Vanda Miss Joaquim. Indigenous knowledge. Ethnobotany. These are some of the ways we can get to know our environment, which illuminate the hidden and forgotten aspects of Singapore’s natural heritage. Listen to Mok Zining, Nadirah Norruddin and Khairulddin Wahab share about the ways they decentre natural history away from the European lens and conventional national narratives, seeing our familiar natural icons and landscapes in a different light. By revisiting the sources of our knowing, we can begin to understand how we relate to our environment and how our “Garden City” can encompass narratives that have been historically suppressed or ignored.

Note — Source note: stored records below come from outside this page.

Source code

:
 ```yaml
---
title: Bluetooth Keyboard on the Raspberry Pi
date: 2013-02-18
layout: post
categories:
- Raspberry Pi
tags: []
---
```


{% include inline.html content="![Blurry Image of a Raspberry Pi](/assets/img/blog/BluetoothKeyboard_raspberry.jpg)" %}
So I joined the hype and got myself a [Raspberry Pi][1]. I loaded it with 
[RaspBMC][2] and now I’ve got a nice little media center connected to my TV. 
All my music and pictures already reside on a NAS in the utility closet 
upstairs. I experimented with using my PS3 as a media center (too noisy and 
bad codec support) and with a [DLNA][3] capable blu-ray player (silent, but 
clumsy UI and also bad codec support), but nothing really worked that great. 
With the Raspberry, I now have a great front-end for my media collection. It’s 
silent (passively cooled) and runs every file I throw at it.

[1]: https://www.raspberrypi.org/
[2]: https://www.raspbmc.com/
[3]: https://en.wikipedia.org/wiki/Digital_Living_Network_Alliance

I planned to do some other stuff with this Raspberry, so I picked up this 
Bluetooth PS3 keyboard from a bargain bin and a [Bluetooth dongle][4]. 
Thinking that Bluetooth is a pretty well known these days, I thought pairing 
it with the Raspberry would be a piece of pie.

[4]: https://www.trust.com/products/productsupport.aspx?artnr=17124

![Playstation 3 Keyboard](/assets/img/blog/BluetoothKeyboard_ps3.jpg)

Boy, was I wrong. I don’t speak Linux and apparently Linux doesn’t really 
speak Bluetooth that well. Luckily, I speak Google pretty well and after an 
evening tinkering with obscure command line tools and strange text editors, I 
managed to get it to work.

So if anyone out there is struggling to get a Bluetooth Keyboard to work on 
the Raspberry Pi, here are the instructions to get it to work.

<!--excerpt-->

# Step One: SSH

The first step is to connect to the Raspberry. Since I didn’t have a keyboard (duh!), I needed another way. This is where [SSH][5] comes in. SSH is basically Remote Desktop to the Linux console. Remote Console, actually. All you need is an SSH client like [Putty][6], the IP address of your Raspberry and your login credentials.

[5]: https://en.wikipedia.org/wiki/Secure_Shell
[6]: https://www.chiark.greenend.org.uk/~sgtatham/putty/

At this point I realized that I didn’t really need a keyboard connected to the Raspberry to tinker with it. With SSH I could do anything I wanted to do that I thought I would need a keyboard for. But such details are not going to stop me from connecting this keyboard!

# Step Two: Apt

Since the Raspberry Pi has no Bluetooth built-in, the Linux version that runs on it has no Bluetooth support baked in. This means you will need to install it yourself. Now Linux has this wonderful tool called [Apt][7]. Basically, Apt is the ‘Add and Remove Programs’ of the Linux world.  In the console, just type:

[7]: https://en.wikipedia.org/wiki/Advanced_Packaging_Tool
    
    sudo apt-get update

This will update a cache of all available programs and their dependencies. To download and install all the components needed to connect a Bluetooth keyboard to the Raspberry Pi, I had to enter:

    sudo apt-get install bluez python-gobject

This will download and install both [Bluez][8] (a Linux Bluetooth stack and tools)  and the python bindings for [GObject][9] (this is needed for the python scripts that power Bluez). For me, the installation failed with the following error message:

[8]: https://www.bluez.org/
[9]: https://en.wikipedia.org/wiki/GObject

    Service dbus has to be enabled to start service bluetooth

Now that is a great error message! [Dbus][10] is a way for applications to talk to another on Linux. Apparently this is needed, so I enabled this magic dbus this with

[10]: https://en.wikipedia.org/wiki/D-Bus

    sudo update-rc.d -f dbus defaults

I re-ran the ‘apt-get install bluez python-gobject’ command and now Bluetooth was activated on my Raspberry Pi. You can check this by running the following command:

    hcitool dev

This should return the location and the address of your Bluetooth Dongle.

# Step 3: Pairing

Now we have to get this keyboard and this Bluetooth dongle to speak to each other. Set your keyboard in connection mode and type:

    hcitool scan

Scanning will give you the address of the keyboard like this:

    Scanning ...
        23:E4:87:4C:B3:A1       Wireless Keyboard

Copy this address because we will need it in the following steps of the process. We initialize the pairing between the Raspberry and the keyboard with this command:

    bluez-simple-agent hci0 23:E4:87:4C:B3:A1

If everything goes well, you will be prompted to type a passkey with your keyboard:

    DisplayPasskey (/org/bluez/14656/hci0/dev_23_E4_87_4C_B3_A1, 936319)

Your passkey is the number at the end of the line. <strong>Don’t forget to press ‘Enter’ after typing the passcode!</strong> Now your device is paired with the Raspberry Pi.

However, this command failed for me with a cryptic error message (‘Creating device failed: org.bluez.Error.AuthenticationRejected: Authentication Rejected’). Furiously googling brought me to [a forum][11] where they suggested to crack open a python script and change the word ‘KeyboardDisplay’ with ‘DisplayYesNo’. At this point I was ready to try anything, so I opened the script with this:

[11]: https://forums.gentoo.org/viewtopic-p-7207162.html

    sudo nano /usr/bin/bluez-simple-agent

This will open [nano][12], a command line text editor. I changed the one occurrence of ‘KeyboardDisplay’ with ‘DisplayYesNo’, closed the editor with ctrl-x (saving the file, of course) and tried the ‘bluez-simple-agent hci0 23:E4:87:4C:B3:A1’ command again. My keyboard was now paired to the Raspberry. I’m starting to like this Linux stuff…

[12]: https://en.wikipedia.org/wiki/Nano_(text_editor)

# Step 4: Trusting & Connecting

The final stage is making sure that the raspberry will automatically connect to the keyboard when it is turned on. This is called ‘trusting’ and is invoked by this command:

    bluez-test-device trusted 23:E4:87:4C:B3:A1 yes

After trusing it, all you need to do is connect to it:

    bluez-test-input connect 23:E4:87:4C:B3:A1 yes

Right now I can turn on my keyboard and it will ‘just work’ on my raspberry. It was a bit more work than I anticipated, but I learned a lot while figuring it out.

The event will be streamed live on Ethos Books' Facebook page.
About the Speakers
Mok Zining, author of The Orchid Folios, shares her research on the iconic national flower, the Vanda Miss Joaquim, and how our horticultural history is largely tied to the colonial project of territorial expansion, and how orchid diplomacy continues to perpetuate Singapore’s obsession with globalisation and exceptionalism.
Nadirah Norruddin uncovers the principles and practices of pharmacology behind traditional Malay medicine that are highly dependent on indigenous flora and fauna, in contrast to 20th Century colonial scholarship which regarded traditional Malay medicine as antithetic to its Western counterpart.
Through his paintings that reimagine archival images of our natural landscapes, Khairulddin Wahab investigates our fraught relationship with the natural environment by exploring histories of colonialism, capitalist economies, and centring ethnobotany and indigenous culture.
About the Moderator
Faris Joraimi is a Lee Kong Chian Research Fellow with the National Library. As a writer and researcher specialising in the history of the Malay World, he has authored various essays for print and electronic media. He is also co-editor of Raffles Renounced: Towards a Merdeka History (2021), a volume of essays on Singapore’s decolonial history. He graduated with a Bachelor of Arts (Honours) in History from Yale-NUS College.